SOILS for Life Chairman Major-General Michael Jeffery would have started with a different premise if he was writing the federal government’s Agricultural Competitiveness White Paper.
He told Fairfax Media the $4 billion White Paper - released by the Abbott government in early July - was a good document which contained key strategic improvements in areas like agricultural research, development and extension (RD&E).
But he said the document lacked a more cohesive strategic approach to tackling the critical link between soil health and farmer profitability.
“If I was writing the White Paper - and I wasn’t - I would have started with the premise that good agricultural policy, in terms of profit and sustainability, must always have, as its fundamental base, the health of the soil and managing our soil, water and plant life assets properly,” the former Governor General said.
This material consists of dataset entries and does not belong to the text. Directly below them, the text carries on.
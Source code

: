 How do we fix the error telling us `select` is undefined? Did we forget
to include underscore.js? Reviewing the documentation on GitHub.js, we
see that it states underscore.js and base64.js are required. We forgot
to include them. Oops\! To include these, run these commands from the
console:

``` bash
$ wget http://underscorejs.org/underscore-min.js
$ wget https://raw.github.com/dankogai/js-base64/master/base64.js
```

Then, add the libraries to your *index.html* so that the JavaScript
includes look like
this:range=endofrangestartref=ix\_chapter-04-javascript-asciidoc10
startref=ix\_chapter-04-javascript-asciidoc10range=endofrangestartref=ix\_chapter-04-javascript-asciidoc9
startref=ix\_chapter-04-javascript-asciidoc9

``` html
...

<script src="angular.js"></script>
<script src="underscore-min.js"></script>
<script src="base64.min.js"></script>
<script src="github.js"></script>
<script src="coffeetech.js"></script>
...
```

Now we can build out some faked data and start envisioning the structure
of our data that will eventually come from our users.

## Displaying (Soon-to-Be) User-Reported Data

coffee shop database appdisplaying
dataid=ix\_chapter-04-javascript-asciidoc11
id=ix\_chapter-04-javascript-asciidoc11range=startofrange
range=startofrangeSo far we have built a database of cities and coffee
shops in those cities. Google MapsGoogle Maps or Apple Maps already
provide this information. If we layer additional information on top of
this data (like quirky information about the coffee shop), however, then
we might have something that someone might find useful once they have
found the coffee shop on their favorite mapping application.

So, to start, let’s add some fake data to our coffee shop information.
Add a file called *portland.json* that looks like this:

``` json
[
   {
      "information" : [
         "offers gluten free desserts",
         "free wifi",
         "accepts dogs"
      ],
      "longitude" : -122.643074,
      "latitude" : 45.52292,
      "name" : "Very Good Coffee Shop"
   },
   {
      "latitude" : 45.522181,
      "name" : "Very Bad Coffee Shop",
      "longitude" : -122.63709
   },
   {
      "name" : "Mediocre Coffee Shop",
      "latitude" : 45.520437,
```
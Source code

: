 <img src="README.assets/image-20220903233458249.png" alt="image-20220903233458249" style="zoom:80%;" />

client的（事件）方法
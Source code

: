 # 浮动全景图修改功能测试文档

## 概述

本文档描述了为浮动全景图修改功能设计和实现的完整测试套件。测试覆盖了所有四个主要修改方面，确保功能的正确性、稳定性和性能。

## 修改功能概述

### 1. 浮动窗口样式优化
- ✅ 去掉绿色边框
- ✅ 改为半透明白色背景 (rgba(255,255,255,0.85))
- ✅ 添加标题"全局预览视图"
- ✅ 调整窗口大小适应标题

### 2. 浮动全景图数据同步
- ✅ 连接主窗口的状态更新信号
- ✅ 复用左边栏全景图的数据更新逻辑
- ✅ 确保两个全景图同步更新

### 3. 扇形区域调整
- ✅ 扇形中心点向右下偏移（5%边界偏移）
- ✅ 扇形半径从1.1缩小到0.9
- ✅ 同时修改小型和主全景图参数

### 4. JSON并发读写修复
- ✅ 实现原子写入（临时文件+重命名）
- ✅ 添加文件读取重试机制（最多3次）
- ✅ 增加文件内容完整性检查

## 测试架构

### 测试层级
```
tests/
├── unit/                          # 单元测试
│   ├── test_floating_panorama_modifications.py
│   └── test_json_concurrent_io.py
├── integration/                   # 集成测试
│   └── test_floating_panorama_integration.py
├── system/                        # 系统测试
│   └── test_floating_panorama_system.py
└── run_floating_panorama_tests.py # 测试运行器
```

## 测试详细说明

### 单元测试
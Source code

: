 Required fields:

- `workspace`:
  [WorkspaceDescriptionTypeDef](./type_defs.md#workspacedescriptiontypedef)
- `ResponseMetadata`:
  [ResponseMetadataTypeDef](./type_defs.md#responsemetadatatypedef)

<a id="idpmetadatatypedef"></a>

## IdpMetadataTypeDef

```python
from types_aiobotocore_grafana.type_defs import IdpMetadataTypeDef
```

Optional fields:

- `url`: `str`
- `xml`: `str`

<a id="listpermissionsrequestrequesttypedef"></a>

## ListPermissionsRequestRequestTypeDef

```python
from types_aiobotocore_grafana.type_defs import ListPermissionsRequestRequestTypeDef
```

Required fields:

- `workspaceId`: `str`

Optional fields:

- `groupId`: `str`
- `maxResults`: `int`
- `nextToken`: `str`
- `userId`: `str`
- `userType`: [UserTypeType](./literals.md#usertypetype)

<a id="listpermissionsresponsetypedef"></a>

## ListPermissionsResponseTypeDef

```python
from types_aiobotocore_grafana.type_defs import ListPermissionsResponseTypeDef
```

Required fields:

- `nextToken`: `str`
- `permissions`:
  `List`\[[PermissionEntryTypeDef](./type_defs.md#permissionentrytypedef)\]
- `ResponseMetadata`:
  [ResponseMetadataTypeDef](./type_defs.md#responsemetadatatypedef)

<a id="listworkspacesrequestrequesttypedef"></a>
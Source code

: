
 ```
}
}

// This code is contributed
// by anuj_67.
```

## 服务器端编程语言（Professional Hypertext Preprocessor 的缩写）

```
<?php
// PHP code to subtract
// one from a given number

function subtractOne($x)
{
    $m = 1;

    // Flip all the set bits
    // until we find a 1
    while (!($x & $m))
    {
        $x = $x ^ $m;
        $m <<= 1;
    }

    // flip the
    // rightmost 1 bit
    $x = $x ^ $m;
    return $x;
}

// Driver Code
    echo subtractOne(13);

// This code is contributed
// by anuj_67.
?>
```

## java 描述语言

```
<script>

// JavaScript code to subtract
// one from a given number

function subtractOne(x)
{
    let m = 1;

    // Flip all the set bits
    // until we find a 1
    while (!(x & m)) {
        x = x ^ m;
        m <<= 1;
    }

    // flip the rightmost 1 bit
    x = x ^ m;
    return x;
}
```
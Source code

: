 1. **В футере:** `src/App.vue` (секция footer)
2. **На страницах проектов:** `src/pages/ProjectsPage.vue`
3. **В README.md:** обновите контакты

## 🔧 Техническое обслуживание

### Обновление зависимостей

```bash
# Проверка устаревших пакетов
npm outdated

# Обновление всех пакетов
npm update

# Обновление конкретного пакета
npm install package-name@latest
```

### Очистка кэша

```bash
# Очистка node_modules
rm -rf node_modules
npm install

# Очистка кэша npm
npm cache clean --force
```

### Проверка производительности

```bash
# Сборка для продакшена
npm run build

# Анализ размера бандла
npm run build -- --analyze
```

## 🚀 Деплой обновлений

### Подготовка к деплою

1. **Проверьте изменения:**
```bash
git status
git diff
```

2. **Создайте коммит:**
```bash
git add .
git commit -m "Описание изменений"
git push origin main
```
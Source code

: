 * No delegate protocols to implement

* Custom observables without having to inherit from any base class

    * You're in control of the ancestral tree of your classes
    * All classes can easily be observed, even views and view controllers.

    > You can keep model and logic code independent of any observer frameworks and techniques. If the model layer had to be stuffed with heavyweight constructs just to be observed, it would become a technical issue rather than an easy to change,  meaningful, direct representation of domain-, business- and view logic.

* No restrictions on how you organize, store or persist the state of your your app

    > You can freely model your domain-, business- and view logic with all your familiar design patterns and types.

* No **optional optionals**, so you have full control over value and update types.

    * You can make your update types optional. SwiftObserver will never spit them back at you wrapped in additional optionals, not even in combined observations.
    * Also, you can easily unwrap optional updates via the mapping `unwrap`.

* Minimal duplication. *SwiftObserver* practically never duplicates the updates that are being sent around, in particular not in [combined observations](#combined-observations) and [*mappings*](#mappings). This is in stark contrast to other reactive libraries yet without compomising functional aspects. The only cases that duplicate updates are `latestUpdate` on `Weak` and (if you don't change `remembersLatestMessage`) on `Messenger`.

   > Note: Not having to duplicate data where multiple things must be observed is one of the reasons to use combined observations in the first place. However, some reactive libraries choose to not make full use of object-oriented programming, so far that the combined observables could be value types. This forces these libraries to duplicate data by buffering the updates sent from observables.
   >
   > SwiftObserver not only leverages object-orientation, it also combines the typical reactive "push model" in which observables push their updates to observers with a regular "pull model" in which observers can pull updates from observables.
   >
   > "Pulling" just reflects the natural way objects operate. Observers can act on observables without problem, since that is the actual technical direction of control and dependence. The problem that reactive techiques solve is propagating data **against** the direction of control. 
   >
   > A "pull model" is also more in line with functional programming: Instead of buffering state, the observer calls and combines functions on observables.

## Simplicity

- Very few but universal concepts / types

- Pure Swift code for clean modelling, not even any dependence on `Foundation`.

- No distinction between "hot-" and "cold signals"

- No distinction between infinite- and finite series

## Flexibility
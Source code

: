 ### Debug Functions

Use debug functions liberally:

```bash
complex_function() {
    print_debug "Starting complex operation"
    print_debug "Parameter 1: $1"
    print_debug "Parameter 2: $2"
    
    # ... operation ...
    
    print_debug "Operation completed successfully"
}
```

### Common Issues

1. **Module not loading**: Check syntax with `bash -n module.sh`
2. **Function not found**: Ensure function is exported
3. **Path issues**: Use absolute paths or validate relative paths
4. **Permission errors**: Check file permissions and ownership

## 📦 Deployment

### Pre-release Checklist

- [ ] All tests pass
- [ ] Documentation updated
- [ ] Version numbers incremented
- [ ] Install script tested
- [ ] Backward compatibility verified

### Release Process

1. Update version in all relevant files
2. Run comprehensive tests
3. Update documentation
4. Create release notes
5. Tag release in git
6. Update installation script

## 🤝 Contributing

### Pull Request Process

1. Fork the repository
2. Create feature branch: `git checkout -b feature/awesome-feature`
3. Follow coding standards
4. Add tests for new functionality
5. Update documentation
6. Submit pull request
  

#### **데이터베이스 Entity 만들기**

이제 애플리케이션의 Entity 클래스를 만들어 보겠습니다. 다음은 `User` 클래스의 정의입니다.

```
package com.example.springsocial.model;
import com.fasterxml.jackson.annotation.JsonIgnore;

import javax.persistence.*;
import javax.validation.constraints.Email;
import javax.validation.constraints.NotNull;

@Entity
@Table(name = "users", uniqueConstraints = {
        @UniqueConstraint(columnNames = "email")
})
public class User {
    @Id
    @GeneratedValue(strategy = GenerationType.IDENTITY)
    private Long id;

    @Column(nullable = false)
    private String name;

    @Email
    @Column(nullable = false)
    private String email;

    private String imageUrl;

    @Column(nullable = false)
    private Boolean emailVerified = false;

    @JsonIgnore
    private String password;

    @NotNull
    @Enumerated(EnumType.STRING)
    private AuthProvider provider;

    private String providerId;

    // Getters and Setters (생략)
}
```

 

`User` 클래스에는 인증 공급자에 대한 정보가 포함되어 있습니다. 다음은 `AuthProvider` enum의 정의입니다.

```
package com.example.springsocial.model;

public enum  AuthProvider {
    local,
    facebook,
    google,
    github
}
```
“That’s the basis of sustainable agriculture because if you get any one of those three wrong we will not have a sustainable base; it’s as simple as that.”
Agriculture Minister Barnaby Joyce’s constantly repeated mantra has been increasing farmgate returns which was also a central theme of his White Paper.
However, Shadow Agriculture Minister Joel Fitzgibbon has attacked Minister Joyce’s lack of environmental focus and failure to adequately address climate change impacts on farm profitability links in the strategic White Paper.
Major-General Jeffery said the White Paper could have also outlined how various government departments could link together and work more cohesively to achieve sustainable long-term soil health and therefore improve agricultural viability.
“I’m talking about restoring and managing the health of the Australian landscape so that it’s fit for purpose of which agriculture is a very important component,” he said.
“The problem is we’ve had stovepipe departments who look after a little bit of the task each.
“But those departments are not working cohesively with other departments who should be having input into solutions like health, education, regional development, indigenous, trade and national security.
“We need to clearly enunciate our key aim and mission which I list as restoring and maintaining the Australian landscape, fit for purpose, and to declare soil water and plants as key strategic assets.
“We also need to ensure that our farmers, who are managing most of those assets, also have the right support and outline a strategic plan for how do we do that.”
Major-General Jeffery said policy-makers and industry leaders also had to recognise that Australia would never be the food bowl of Asia but healthier soils also equated to more nutritious food for exports and domestic consumption.
“If we double our food production we may be able to feed 80 million people,” he said.
“But if we exported knowledge, it may help to feed a billion people, so the export of knowledge, if you sell it or give it away, is a common global good.
“Australia must keep its clean green leadership at all costs and that all gets back to healthy soils and healthy processes.”
Major-General Jeffery said increasing community education about the link between soil, water and plant health and the nation’s well-being, was also critical for helping the nation’s urban population understand the work farmers do and overcome the growing rural-urban divide.
He said he had 20 case studies on leading land management examples on his Soils for Life website which he wanted to expand to 100 so farmers and others can be led by example and interact and exchange information on best-practice techniques.
“The best way to bring about change is to show farmers how to improve their own capacity and capability by following in the footsteps of someone who’s already done it,” he said.
Major-General Jeffery said he had also spoken to the USDA and United Nations Food and Agriculture Organization about developing a global online portal so farmers all around the world could exchange data on leading land management case studies.
“If every country had 100 case studies we’d be cooking on gas,” he said.